The workshops are offered through high schools, universities and community health organizations. They range from one-off drumming workshops with the intention of bringing people together to create a common, positive, de-stressing experience, to long-term 10- to 12-week explorations. At the core, both types of workshops are collaborative art-making in a super-supportive and accessible environment.
The organization believes that everyone is creative. It emphasizes the process of making art, rather than the products of art, believing in the important of the process for the way it “offers a space for play and discovery without expectation.”
Art Not Shame is important to Peek because she lost her brother when she was very young.

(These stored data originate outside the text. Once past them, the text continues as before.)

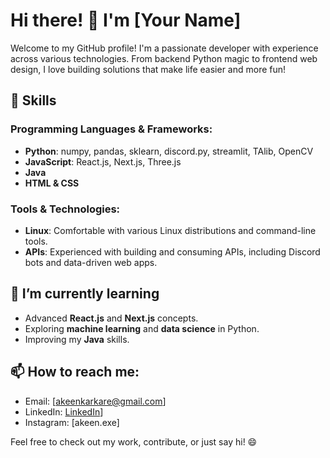 # Hi there! 👋 I'm [Your Name]

Welcome to my GitHub profile! I'm a passionate developer with experience across various technologies. From backend Python magic to frontend web design, I love building solutions that make life easier and more fun!

## 🚀 Skills

### Programming Languages & Frameworks:
- **Python**: numpy, pandas, sklearn, discord.py, streamlit, TAlib, OpenCV
- **JavaScript**: React.js, Next.js, Three.js
- **Java**
- **HTML & CSS**
  
### Tools & Technologies:
- **Linux**: Comfortable with various Linux distributions and command-line tools.
- **APIs**: Experienced with building and consuming APIs, including Discord bots and data-driven web apps.

## 🌱 I’m currently learning
- Advanced **React.js** and **Next.js** concepts.
- Exploring **machine learning** and **data science** in Python.
- Improving my **Java** skills.
  
## 📫 How to reach me:
- Email: [akeenkarkare@gmail.com]
- LinkedIn: [LinkedIn](https://www.linkedin.com/in/akeen-karkare-5ba430304/)]
- Instagram: [akeen.exe]

Feel free to check out my work, contribute, or just say hi! 😄
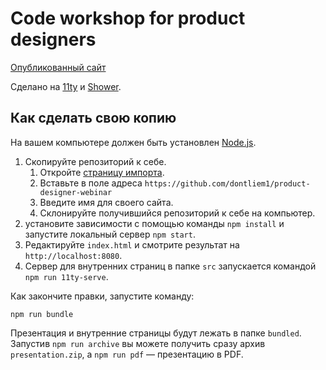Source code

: # Code workshop for product designers
[Опубликованный сайт](https://pd-workshop.netlify.app)

Сделано на [11ty](https://1ty.dev) и [Shower](https://shwr.me/).

## Как сделать свою копию
На вашем компьютере должен быть установлен [Node.js](https://nodejs.org/).

1. Скопируйте репозиторий к себе.
    1. Откройте [страницу импорта](https://github.com/new/import).
    2. Вставьте в поле адреса `https://github.com/dontliem1/product-designer-webinar`
    3. Введите имя для своего сайта.
    4. Склонируйте получившийся репозиторий к себе на компьютер.
2. установите зависимости с помощью команды `npm install` и запустите локальный сервер `npm start`.
3. Редактируйте `index.html` и смотрите результат на `http://localhost:8080`.
4. Сервер для внутренних страниц в папке `src` запускается командой `npm run 11ty-serve`.

Как закончите правки, запустите команду:

    npm run bundle

Презентация и внутренние страницы будут лежать в папке `bundled`. Запустив `npm run archive` вы можете получить сразу архив `presentation.zip`, а `npm run pdf` — презентацию в PDF.
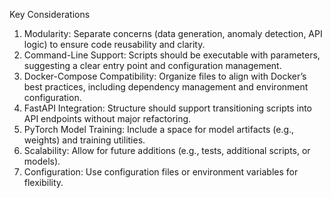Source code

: 

Key Considerations
1. Modularity: Separate concerns (data generation, anomaly detection, API logic) to ensure code reusability and clarity.
2. Command-Line Support: Scripts should be executable with parameters, suggesting a clear entry point and configuration management.
3. Docker-Compose Compatibility: Organize files to align with Docker’s best practices, including dependency management and environment configuration.
4. FastAPI Integration: Structure should support transitioning scripts into API endpoints without major refactoring.
5. PyTorch Model Training: Include a space for model artifacts (e.g., weights) and training utilities.
6. Scalability: Allow for future additions (e.g., tests, additional scripts, or models).
7. Configuration: Use configuration files or environment variables for flexibility.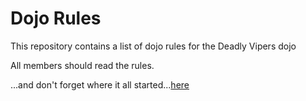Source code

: Dojo Rules
==========

This repository contains a list of dojo rules for the Deadly Vipers dojo

All members should read the rules.

...and don't forget where it all started...[here](https://github.com/deadlyvipers)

“It means the world to me,” Peek says. “I lost my brother to suicide when I was 15, and so this work is very personal to me. As a family and community, we raised money in his name for 17 years, until 2017. Art Not Shame is a continuation of that work. . . . It’s all about holding space for people to be free to show up as they are, without judgement, condition, or apology.”
A YouTube video talks about Peek’s brother, James Peek, and the work the family has done to combat the stigma around mental health.
Art Not Shame, Peek says, utilizes co-creative art-making as a pathway toward “speaking back to systemic forces that perpetuate cycles of shame and the undermining of self-worth.” Those pathways include a variety of visual, literary and performing arts media, including dance theatre, photography, textiles, spoken word and creative writing.
“There is no shame in feelings of depression and worthlessness,” Peek says, adding that it’s important for any community to “simply listen to someone’s struggle, to be there with them in their pain without judgement, and to simply hold open space for them to explore what they’re feeling, without needing to fix, save, or advise them.”
Art Not Shame has delivered programming in seven cities across Ontario: Richmond Hill, Guelph, Unionville, Hamilton, Aurora, Oakville, and Kitchener. Longer-term community partnerships have been forged with the Canadian Mental Health Association (York and South Simcoe), The Resilience Project (The Family Centre, Waterloo Region) and LifeVoice (Guelph).